TASK PROMPT: Return every line of the listing that includes the string "rMSPE".

Start of Block

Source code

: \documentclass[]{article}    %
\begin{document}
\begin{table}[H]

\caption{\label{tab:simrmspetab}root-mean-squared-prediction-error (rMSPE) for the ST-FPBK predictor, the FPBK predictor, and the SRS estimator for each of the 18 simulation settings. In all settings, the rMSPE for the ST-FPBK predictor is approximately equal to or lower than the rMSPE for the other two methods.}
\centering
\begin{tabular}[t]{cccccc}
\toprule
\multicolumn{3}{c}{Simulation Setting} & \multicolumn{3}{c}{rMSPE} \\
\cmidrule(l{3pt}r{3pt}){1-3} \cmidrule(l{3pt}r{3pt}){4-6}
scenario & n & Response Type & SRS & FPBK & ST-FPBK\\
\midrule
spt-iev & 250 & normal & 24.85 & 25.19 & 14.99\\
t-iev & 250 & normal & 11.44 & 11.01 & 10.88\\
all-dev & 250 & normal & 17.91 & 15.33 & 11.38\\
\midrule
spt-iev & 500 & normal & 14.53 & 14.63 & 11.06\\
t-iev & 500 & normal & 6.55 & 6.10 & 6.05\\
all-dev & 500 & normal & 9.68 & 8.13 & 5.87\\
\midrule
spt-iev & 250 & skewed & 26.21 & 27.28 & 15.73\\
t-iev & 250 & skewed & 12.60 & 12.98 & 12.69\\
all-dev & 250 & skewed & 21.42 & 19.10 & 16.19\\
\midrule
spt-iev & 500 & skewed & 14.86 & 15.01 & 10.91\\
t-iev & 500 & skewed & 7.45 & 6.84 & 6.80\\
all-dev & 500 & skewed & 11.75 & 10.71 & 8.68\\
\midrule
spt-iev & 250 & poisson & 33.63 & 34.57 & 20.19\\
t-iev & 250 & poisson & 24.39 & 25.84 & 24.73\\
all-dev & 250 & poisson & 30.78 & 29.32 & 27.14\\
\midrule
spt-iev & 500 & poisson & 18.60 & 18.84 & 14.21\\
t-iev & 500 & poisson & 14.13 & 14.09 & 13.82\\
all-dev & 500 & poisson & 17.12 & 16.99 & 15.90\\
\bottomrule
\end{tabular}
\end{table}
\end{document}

End of Block

SOLUTION TO THIS TASK:
\caption{\label{tab:simrmspetab}root-mean-squared-prediction-error (rMSPE) for the ST-FPBK predictor, the FPBK predictor, and the SRS estimator for each of the 18 simulation settings. In all settings, the rMSPE for the ST-FPBK predictor is approximately equal to or lower than the rMSPE for the other two methods.}
\multicolumn{3}{c}{Simulation Setting} & \multicolumn{3}{c}{rMSPE} \\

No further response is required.